Sábado, 16 de enero de 2010 | Hoy
Por Miriam Cairo
Pasadizo
Por más que le diga hasta mañana, que nuble el día con un reguero de nubes o le aplique el astro apagado entre las piernas, el hombre no logrará su descanso. Una amapola de esta calaña, rara vez siente la tentación de vivir o dormir como el resto de las amapolas vivientes porque necesita morir de amor a cada rato. Y esto no es un mero asunto de entradas y salidas, sino de deslizar los relieves y la gravedad hacia un punto inubicable.
El hombre puede amenazarla con la rugosa imposibilidad cotidiana y tratar de inducirla al sueño con un sartal de impotencias, pero esas excusas no alcanzan para frenar el flujo de la flor que drena desde el cuerpo hasta el alma.
Aunque el hombre tenga una flauta arrumbada en la memoria y un viento embalsamado en la boca, la amapola mortal, con sólo tomarle un dedo puede provocarse el cataclismo. Y lo sagrado de esta especie es que el cataclismo, en todas sus formas, no es un sobrante de sentido sino una vía de acceso para que el hombre alcance su costado divino.
Urbana
Aquella mujer que perdió las piernas en su último intento de fuga no puede quedarse quieta. Extrae de sí misma un alimento letalmente exquisito y no se preocupa, porque no es azul. No hay que temerle a nada que no sea azul.
Tampoco resulta claro determinar si accede a un cuándo o un dónde en sentido literal, porque lo relevante es la calidez del movimiento que la acompaña.
Esa mujer que cruza por la senda peatonal con pasos concebidos en novelas de capa y espada no entiende al resto de extremidades demasiado lejanas del misterio, demasiado acorraladas en una fuerza de gravedad que las sepulta. Ella no usa sus piernas como meras pisadoras de suelo, porque les ha enseñado a andar por las intemperies aunque le teman a las alturas.
Sus piernas perdidas y recuperadas, entran y salen del mundo con una emotiva mutación que la involucra. Así, proclives a los amores fatales y el rescoldo, proclives al recorrido en espiral y al espejismo, regresan al color del que nunca han salido, como un derrame de aire que se respira para algo más que estar vivo.
Esas piernas como proas de navío, se siguen y se persiguen. Van en busca de un territorio no conquistado, sin otras alas que el intento de hacer de la mujer, el vuelo.
Alimentaria
Quien la observa desayunando en el bar sólo ve una mujer que encima una tostada sobre otra, unidas en el medio por una cucharada de manteca. Si quien la mira es alguien diestro en el arte de mirar, observará la deleitosa parsimonia, el deslizamiento acompasado, la vista aviesa. La mano, el brazo, el hombro, apenas rozan las adivinanzas oblicuas de los pases mágicos. Para quien sabe ver, lo visto no necesita ser descubierto: la desayunadora es una veraneante desnuda tomando sol en el expreso polar.
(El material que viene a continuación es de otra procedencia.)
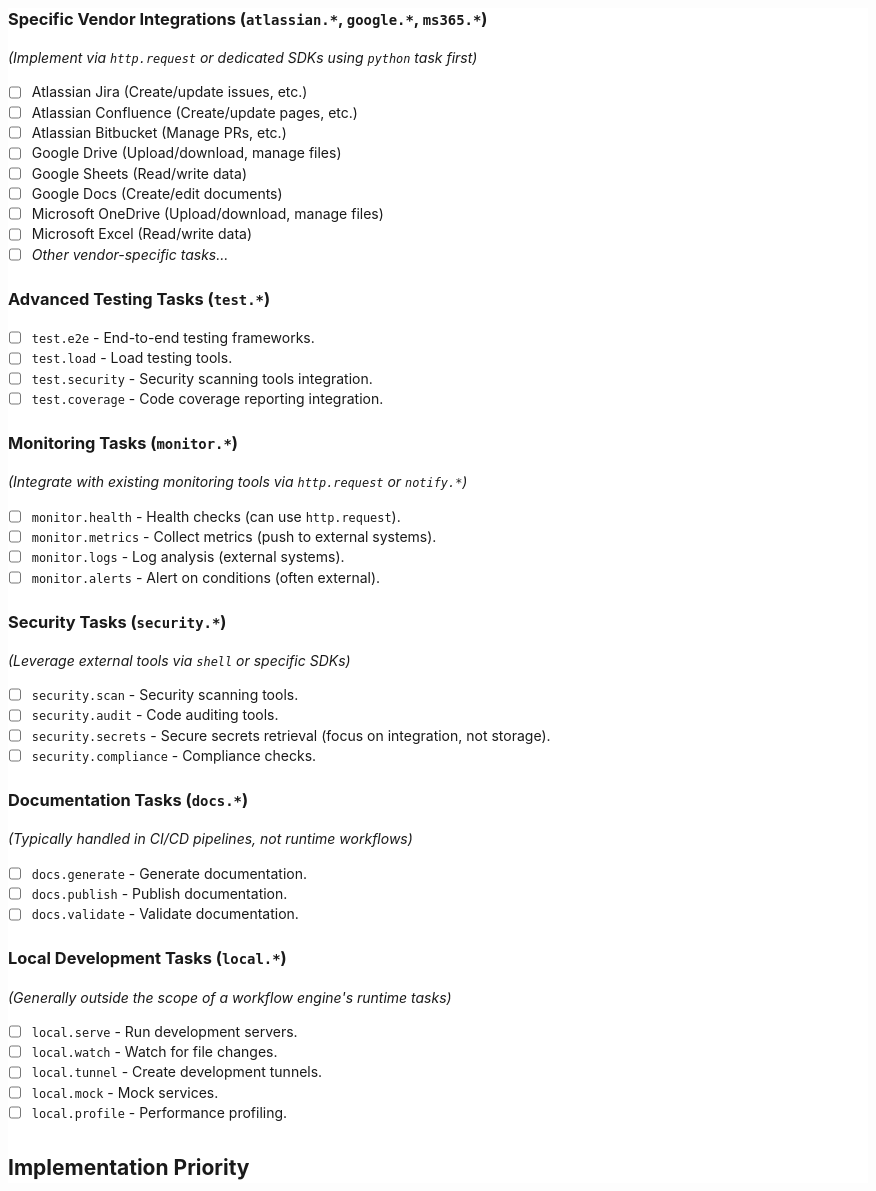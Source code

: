 ### Specific Vendor Integrations (`atlassian.*`, `google.*`, `ms365.*`)
*(Implement via `http.request` or dedicated SDKs using `python` task first)*
- [ ] Atlassian Jira (Create/update issues, etc.)
- [ ] Atlassian Confluence (Create/update pages, etc.)
- [ ] Atlassian Bitbucket (Manage PRs, etc.)
- [ ] Google Drive (Upload/download, manage files)
- [ ] Google Sheets (Read/write data)
- [ ] Google Docs (Create/edit documents)
- [ ] Microsoft OneDrive (Upload/download, manage files)
- [ ] Microsoft Excel (Read/write data)
- [ ] *Other vendor-specific tasks...*

### Advanced Testing Tasks (`test.*`)
- [ ] `test.e2e` - End-to-end testing frameworks.
- [ ] `test.load` - Load testing tools.
- [ ] `test.security` - Security scanning tools integration.
- [ ] `test.coverage` - Code coverage reporting integration.

### Monitoring Tasks (`monitor.*`)
*(Integrate with existing monitoring tools via `http.request` or `notify.*`)*
- [ ] `monitor.health` - Health checks (can use `http.request`).
- [ ] `monitor.metrics` - Collect metrics (push to external systems).
- [ ] `monitor.logs` - Log analysis (external systems).
- [ ] `monitor.alerts` - Alert on conditions (often external).

### Security Tasks (`security.*`)
*(Leverage external tools via `shell` or specific SDKs)*
- [ ] `security.scan` - Security scanning tools.
- [ ] `security.audit` - Code auditing tools.
- [ ] `security.secrets` - Secure secrets retrieval (focus on integration, not storage).
- [ ] `security.compliance` - Compliance checks.

### Documentation Tasks (`docs.*`)
*(Typically handled in CI/CD pipelines, not runtime workflows)*
- [ ] `docs.generate` - Generate documentation.
- [ ] `docs.publish` - Publish documentation.
- [ ] `docs.validate` - Validate documentation.

### Local Development Tasks (`local.*`)
*(Generally outside the scope of a workflow engine's runtime tasks)*
- [ ] `local.serve` - Run development servers.
- [ ] `local.watch` - Watch for file changes.
- [ ] `local.tunnel` - Create development tunnels.
- [ ] `local.mock` - Mock services.
- [ ] `local.profile` - Performance profiling.

## Implementation Priority
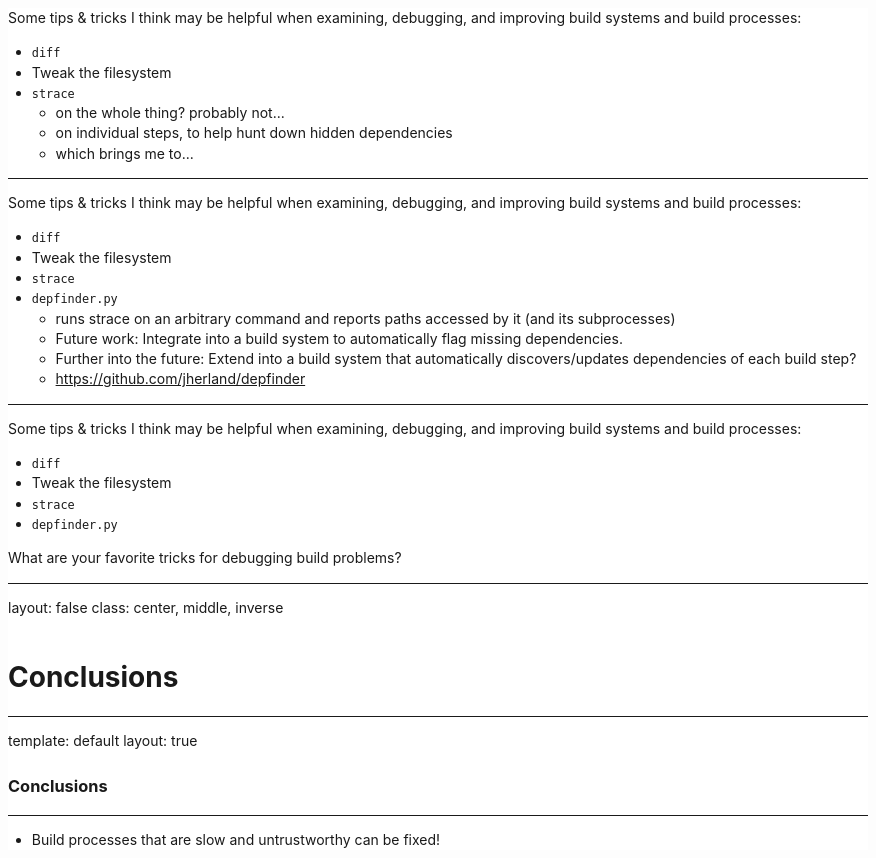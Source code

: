 
Some tips & tricks I think may be helpful when examining, debugging, and
improving build systems and build processes:

- `diff`
- Tweak the filesystem
- `strace`
    - on the whole thing? probably not...
    - on individual steps, to help hunt down hidden dependencies
    - which brings me to...

---

Some tips & tricks I think may be helpful when examining, debugging, and
improving build systems and build processes:

- `diff`
- Tweak the filesystem
- `strace`
- `depfinder.py`
    - runs strace on an arbitrary command and reports paths accessed by it
      (and its subprocesses)
    - Future work: Integrate into a build system to automatically flag missing
      dependencies.
    - Further into the future: Extend into a build system that automatically
      discovers/updates dependencies of each build step?
    - https://github.com/jherland/depfinder

---

Some tips & tricks I think may be helpful when examining, debugging, and
improving build systems and build processes:

- `diff`
- Tweak the filesystem
- `strace`
- `depfinder.py`

What are your favorite tricks for debugging build problems?

---
layout: false
class: center, middle, inverse

# Conclusions

---
template: default
layout: true

### Conclusions
---

- Build processes that are slow and untrustworthy can be fixed!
Quien no es diestro y sólo pasa los ojos por el mundo, apenas verá una mujer en el acto de desayunar, porque mirar de esa manera evapora aquello que se ve: lo mirado no alcanza su desproporción y se reduce a menos que una sombra.
Sin embargo, la desayunadora que mira y se deja ver, tiene otras cosas en mente cuando unta, minuciosa, una tostada por la espalda y la inclina sobre el mantel como una amapola pronta a ser preñada.
Edén
La invitada llega con todas las ideas dentro del cerebro. A simple vista se ve el vestido color lavanda con flores moradas y hojas verdes. A simple olfato se percibe un perfume de azucenas. A simple roce se siente piel de durazno y se oye la voz de camelia. La invitada está llena de cosas que no se ven pero se presienten. Su suavidad es incesante entre los objetos y los modos.
Por inquietudes propias y razones ajenas, olvida que el sillón es para sentarse y que las palabras tienen sólo un poder ilustrativo. Algo se ha soltado en el universo. Quien la mira no puede contemplarla a menos que él mismo se haga contemplación. Quien la respira, no puede respirarla a menos que se haga él mismo respiración.
Cuando el anfitrión tienta con la punta de los dedos el borde de su falda, ella cierra la ventana maquinal de la jornada y ve que quien la nombra no se parece a nadie vivo ni a nadie muerto: es el supremo de la devoración y el vuelo. Es el que en los detalles se olvida de sí mismo. Semejante dispersión es fecundante: al verse desnudo se descubre desmentido.
Tonto sería esperar que después de haberse bebido el néctar de un jardín que es el jardín del mundo, los días por venir puedan tener algo de los días no venidos.